======== Material for this exercise ========

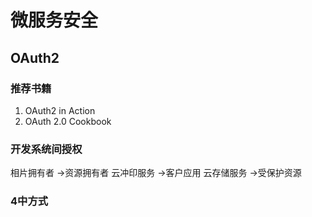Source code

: # 微服务安全
## OAuth2
### 推荐书籍
1. OAuth2 in Action
2. OAuth 2.0 Cookbook

### 开发系统间授权

相片拥有者  ->资源拥有者
云冲印服务  ->客户应用
云存储服务  ->受保护资源

### 4中方式
















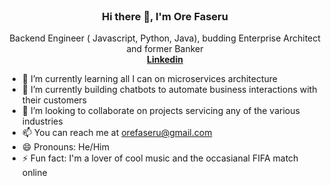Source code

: 
<!-- PROJECT LOGO -->
<br />
<p align="center">
  

  <h3 align="center"> Hi there 👋, I'm Ore Faseru</h3>

  <p align="center">
    Backend Engineer ( Javascript, Python, Java), budding Enterprise Architect and former Banker
    <br />
    <a href="https://www.linkedin.com/in/oreoluwa-faseru/"><strong>Linkedin</strong></a>
    <br />
  </p>
  
</p>

- 🔭 I’m currently learning all I can on microservices architecture
- 🌱 I’m currently building chatbots to automate business interactions with their customers
- 👯 I’m looking to collaborate on projects servicing any of the various industries
- 📫 You can reach me at orefaseru@gmail.com
- 😄 Pronouns: He/Him
- ⚡ Fun fact: I'm a lover of cool music and the occasianal FIFA match online

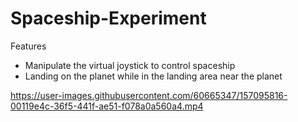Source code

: # Spaceship-Experiment

Features
*  Manipulate the virtual joystick to control spaceship
*  Landing on the planet while in the landing area near the planet

https://user-images.githubusercontent.com/60665347/157095816-00119e4c-36f5-441f-ae51-f078a0a560a4.mp4


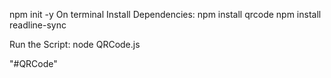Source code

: npm init -y
On terminal Install Dependencies:
   npm install qrcode
   npm install readline-sync

Run the Script:
   node QRCode.js

"#QRCode" 
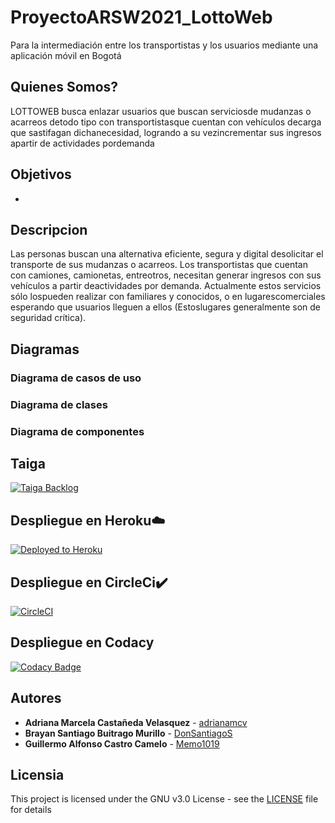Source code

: # ProyectoARSW2021_LottoWeb

Para la intermediación entre los transportistas y los usuarios mediante una aplicación móvil en Bogotá

## Quienes Somos?
LOTTOWEB busca enlazar usuarios que buscan serviciosde mudanzas o acarreos detodo tipo con transportistasque cuentan con vehículos decarga que sastifagan dichanecesidad, logrando a su vezincrementar sus ingresos apartir de actividades pordemanda

## Objetivos
- 
## Descripcion
Las personas buscan una alternativa eficiente, segura y digital desolicitar el transporte de sus mudanzas o acarreos.
Los transportistas que cuentan con camiones, camionetas, entreotros, necesitan generar ingresos con sus vehículos a partir deactividades por demanda. Actualmente estos servicios sólo lospueden realizar con familiares y conocidos, o en lugarescomerciales esperando que usuarios lleguen a ellos (Estoslugares generalmente son de seguridad crítica).

## Diagramas 
### Diagrama de casos de uso

### Diagrama de clases


### Diagrama de componentes


## Taiga

[![Taiga Backlog](https://images.assets-landingi.com/jvS0A3Tm24feIBqs/logo_horizontal.png)](https://tree.taiga.io/project/candres1019-historial-de-equipos-labinfo/backlog)


## Despliegue en Heroku☁️

[![Deployed to Heroku](https://www.herokucdn.com/deploy/button.png)](https://historial-de-equipos.herokuapp.com/)

## Despliegue en CircleCi✔️ 

[![CircleCI](https://circleci.com/gh/Los-Innombrables/2020-2-PROYCVDS-LosInnombrables.svg?style=svg)](https://app.circleci.com/pipelines/github/Los-Innombrables/2020-2-PROYCVDS-LosInnombrables)


## Despliegue en Codacy

[![Codacy Badge](https://app.codacy.com/project/badge/Grade/6ae092aed25d47a897b7ee6d26ff857f)](https://www.codacy.com/gh/Los-Innombrables/2020-2-PROYCVDS-LosInnombrables/dashboard?utm_source=github.com&amp;utm_medium=referral&amp;utm_content=Los-Innombrables/2020-2-PROYCVDS-LosInnombrables&amp;utm_campaign=Badge_Grade)

## Autores

* **Adriana Marcela Castañeda Velasquez** - [adrianamcv](https://github.com/adrianamcv)
* **Brayan Santiago Buitrago Murillo** - [DonSantiagoS](https://github.com/DonSantiagoS)
* **Guillermo Alfonso Castro Camelo** - [Memo1019](https://github.com/memo1019)

## Licensia

This project is licensed under the GNU v3.0 License - see the [LICENSE](LICENSE.txt) file for details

========

→ Task instructions
Transcribe all of the records above exactly; no image should appear in what you write.

→ Result for this task
Source code

: # 微服务安全
## OAuth2
### 推荐书籍
1. OAuth2 in Action
2. OAuth 2.0 Cookbook

### 开发系统间授权

相片拥有者  ->资源拥有者
云冲印服务  ->客户应用
云存储服务  ->受保护资源

### 4中方式
















Source code

: 
<!-- PROJECT LOGO -->
<br />
<p align="center">
  

  <h3 align="center"> Hi there 👋, I'm Ore Faseru</h3>

  <p align="center">
    Backend Engineer ( Javascript, Python, Java), budding Enterprise Architect and former Banker
    <br />
    <a href="https://www.linkedin.com/in/oreoluwa-faseru/"><strong>Linkedin</strong></a>
    <br />
  </p>
  
</p>

- 🔭 I’m currently learning all I can on microservices architecture
- 🌱 I’m currently building chatbots to automate business interactions with their customers
- 👯 I’m looking to collaborate on projects servicing any of the various industries
- 📫 You can reach me at orefaseru@gmail.com
- 😄 Pronouns: He/Him
- ⚡ Fun fact: I'm a lover of cool music and the occasianal FIFA match online

Source code

: # Spaceship-Experiment

Features
*  Manipulate the virtual joystick to control spaceship
*  Landing on the planet while in the landing area near the planet

https://user-images.githubusercontent.com/60665347/157095816-00119e4c-36f5-441f-ae51-f078a0a560a4.mp4


Source code

: npm init -y
On terminal Install Dependencies:
   npm install qrcode
   npm install readline-sync

Run the Script:
   node QRCode.js

"#QRCode" 
Source code

: # ProyectoARSW2021_LottoWeb

Para la intermediación entre los transportistas y los usuarios mediante una aplicación móvil en Bogotá

## Quienes Somos?
LOTTOWEB busca enlazar usuarios que buscan serviciosde mudanzas o acarreos detodo tipo con transportistasque cuentan con vehículos decarga que sastifagan dichanecesidad, logrando a su vezincrementar sus ingresos apartir de actividades pordemanda

## Objetivos
- 
## Descripcion
Las personas buscan una alternativa eficiente, segura y digital desolicitar el transporte de sus mudanzas o acarreos.
Los transportistas que cuentan con camiones, camionetas, entreotros, necesitan generar ingresos con sus vehículos a partir deactividades por demanda. Actualmente estos servicios sólo lospueden realizar con familiares y conocidos, o en lugarescomerciales esperando que usuarios lleguen a ellos (Estoslugares generalmente son de seguridad crítica).

## Diagramas 
### Diagrama de casos de uso

### Diagrama de clases


### Diagrama de componentes


## Taiga

[![Taiga Backlog](https://images.assets-landingi.com/jvS0A3Tm24feIBqs/logo_horizontal.png)](https://tree.taiga.io/project/candres1019-historial-de-equipos-labinfo/backlog)


## Despliegue en Heroku☁️

[![Deployed to Heroku](https://www.herokucdn.com/deploy/button.png)](https://historial-de-equipos.herokuapp.com/)

## Despliegue en CircleCi✔️ 

[![CircleCI](https://circleci.com/gh/Los-Innombrables/2020-2-PROYCVDS-LosInnombrables.svg?style=svg)](https://app.circleci.com/pipelines/github/Los-Innombrables/2020-2-PROYCVDS-LosInnombrables)


## Despliegue en Codacy

[![Codacy Badge](https://app.codacy.com/project/badge/Grade/6ae092aed25d47a897b7ee6d26ff857f)](https://www.codacy.com/gh/Los-Innombrables/2020-2-PROYCVDS-LosInnombrables/dashboard?utm_source=github.com&amp;utm_medium=referral&amp;utm_content=Los-Innombrables/2020-2-PROYCVDS-LosInnombrables&amp;utm_campaign=Badge_Grade)

## Autores

* **Adriana Marcela Castañeda Velasquez** - [adrianamcv](https://github.com/adrianamcv)
* **Brayan Santiago Buitrago Murillo** - [DonSantiagoS](https://github.com/DonSantiagoS)
* **Guillermo Alfonso Castro Camelo** - [Memo1019](https://github.com/memo1019)

## Licensia

This project is licensed under the GNU v3.0 License - see the [LICENSE](LICENSE.txt) file for details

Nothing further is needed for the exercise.